### Exercise brief
Copy every line from the data below in which the string "array" can be found.

========

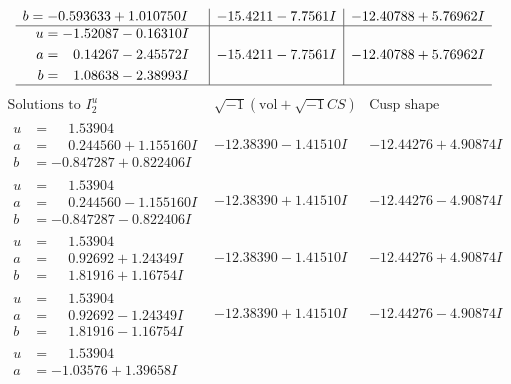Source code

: \documentclass[1p]{elsarticle_modified}
\theoremstyle{definition}
\newcommand{\I}{\sqrt{-1}}
\begin{document}
$$\begin{array}{c|c|c}
\begin{aligned}
b &= -0.593633 + 1.010750 I\end{aligned}
 & -15.4211 - 7.7561 I & -12.40788 + 5.76962 I \\ \hline\begin{aligned}
u &= -1.52087 - 0.16310 I \\
a &= \phantom{-}0.14267 - 2.45572 I \\
b &= \phantom{-}1.08638 - 2.38993 I\end{aligned}
 & -15.4211 - 7.7561 I & -12.40788 + 5.76962 I\\
 \hline 
 \end{array}$$\newpage$$\begin{array}{c|c|c}  
\text{Solutions to }I^u_{2}& \I (\text{vol} + \sqrt{-1}CS) & \text{Cusp shape}\\
 \hline 
\begin{aligned}
u &= \phantom{-}1.53904\phantom{ +0.000000I} \\
a &= \phantom{-}0.244560 + 1.155160 I \\
b &= -0.847287 + 0.822406 I\end{aligned}
 & -12.38390 - 1.41510 I & -12.44276 + 4.90874 I \\ \hline\begin{aligned}
u &= \phantom{-}1.53904\phantom{ +0.000000I} \\
a &= \phantom{-}0.244560 - 1.155160 I \\
b &= -0.847287 - 0.822406 I\end{aligned}
 & -12.38390 + 1.41510 I & -12.44276 - 4.90874 I \\ \hline\begin{aligned}
u &= \phantom{-}1.53904\phantom{ +0.000000I} \\
a &= \phantom{-}0.92692 + 1.24349 I \\
b &= \phantom{-}1.81916 + 1.16754 I\end{aligned}
 & -12.38390 - 1.41510 I & -12.44276 + 4.90874 I \\ \hline\begin{aligned}
u &= \phantom{-}1.53904\phantom{ +0.000000I} \\
a &= \phantom{-}0.92692 - 1.24349 I \\
b &= \phantom{-}1.81916 - 1.16754 I\end{aligned}
 & -12.38390 + 1.41510 I & -12.44276 - 4.90874 I \\ \hline\begin{aligned}
u &= \phantom{-}1.53904\phantom{ +0.000000I} \\
a &= -1.03576 + 1.39658 I \\

\end{aligned}
\end{array}$$
\end{document}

========

### Answer area
$$\begin{array}{c|c|c}
 \end{array}$$\newpage$$\begin{array}{c|c|c}  
\end{array}$$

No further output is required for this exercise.